O Brasil não o assinou por dois motivos.

Nota da assessoria de imprensa do Itamaraty à BBC Brasil afirmou que o país não concordou em bani-las por considerá-las um "armamento necessário para a defesa nacional".

O Brasil também sustenta que um tratado internacional sobre esse tipo de armamento deve ser negociado dentro da Convenção da ONU sobre Armas Convencionais (CCW, na sigla em inglês), que busca restringir o uso de armamentos que infligem danos indiscriminados ou excessivos, como minas terrestres, armas de fragmentação, bombas cluster e incendiárias. É acompanhado, nessa justa demanda, pela Rússia e pelos Estados Unidos. Em setembro do ano passado, na Costa Rica,
durante encontro americano que discutia o Processo de Olso, nossa diplomacia já havia informado que o Brasil não pretende discutir processos de paz, desarmamento e segurança nacional em fóruns fora do contexto da ONU.

A ONU é uma das entidades multilaterais que mais apóiam o Processo de Oslo, mas tudo bem.


O Brasil prefere, portanto, a via oficialista, deixando de lado os interesses da sociedade organizada.

Não haveria nenhum problema se, na maioria das vezes, Estados não representassem, em primeiro lugar, mesmo através de suas representações diplomáticas, seus interesses comerciais, que não são, necessariamente, interesses públicos.
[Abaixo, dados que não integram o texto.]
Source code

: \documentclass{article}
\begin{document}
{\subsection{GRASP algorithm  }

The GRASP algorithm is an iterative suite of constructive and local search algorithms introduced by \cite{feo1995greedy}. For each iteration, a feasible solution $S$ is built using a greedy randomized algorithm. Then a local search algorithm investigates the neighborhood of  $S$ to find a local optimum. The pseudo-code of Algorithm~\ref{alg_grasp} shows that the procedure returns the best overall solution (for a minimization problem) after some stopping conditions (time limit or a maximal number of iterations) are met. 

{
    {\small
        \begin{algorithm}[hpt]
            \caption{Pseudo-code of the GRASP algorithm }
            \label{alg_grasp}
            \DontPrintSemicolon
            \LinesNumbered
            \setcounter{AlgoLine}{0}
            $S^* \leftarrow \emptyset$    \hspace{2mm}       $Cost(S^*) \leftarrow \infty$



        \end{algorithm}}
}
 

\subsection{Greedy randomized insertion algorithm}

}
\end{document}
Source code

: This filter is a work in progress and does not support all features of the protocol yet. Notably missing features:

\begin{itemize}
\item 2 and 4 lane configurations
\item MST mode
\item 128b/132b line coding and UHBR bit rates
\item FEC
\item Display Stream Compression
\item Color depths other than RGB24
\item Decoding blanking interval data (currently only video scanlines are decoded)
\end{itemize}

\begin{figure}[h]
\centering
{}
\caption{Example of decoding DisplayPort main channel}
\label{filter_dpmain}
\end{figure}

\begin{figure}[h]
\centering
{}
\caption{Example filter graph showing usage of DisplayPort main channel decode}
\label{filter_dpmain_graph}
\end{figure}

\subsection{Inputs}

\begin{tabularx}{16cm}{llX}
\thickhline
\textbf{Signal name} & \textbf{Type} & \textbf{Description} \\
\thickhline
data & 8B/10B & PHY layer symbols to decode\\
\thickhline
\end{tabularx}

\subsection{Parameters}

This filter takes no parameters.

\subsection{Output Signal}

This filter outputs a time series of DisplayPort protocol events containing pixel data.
E é fato que, na ONU, de modo algum desconhecendo sua função, predominam interesses de Estado, que também não traduzem, necessariamente, o interesse público.

Quando exclusivamente interesses comerciais passam a ser interesses de Estado é por que a coisa está feia e vem se debruçando.

Ora, o interesse público, nesse caso, parece ser o fim das bombas cluster. Tanto que o Processo de Oslo começou fora das instâncias oficiais. E os países que integram a ONU deveriam, em primeiro lugar, lutar pelos interesses das populações civis que representam, e não pelo saldo positivo de suas balanças comerciais.

A Human Rights Watch afirma que quatro empresas brasileiras fabricam munições cluster: Avibras, Ares, Target e Britanite. A Avibras Aeroespacial S.A. e a Britanite-IBQ Industrias Quimicas Ltda. produzem a família ASTROS de mísseis de superfície, carregados com submunições, exportados para o Irã, o Iraque e a Arábia Saudita. O Sistema ASTROS foi usado pela Arábia contra o Iraque em 1991, na batalha de Khafji, deixando atrás de si um rastro de submunições não detonadas. A Ares Aeroespacial e Defesa Ltda. produz os mísseis ar-superfície FZ-100 70mm, carregados com a submunição Hydra M261. Já a Target Engenharia e Comércio Ltda. produz,
para a Força Aérea Brasileira e para exportação, dois tipos de bombas cluster, os modelos BLG-120 e BLG-252.

La Vieja entrou em contato com todas elas no começo deste mês, através da singela mensagem abaixo:

"Como os senhores devem saber, o Brasil não assinou recente
tratado
internacional que proíbe as bombas de fragmentação (cluster),
o chamado
Processo de Oslo.


Tenho informações de que sua empresa fabrica esse tipo de armamento.

Tal recusa deu-se porque o Brasil as considera necessárias para a defesa
nacional. A diplomacia brasileira também sustenta que um tratado
internacional sobre esse tipo de armamento deve ser negociado dentro da
Convenção da ONU sobre Armas Convencionais.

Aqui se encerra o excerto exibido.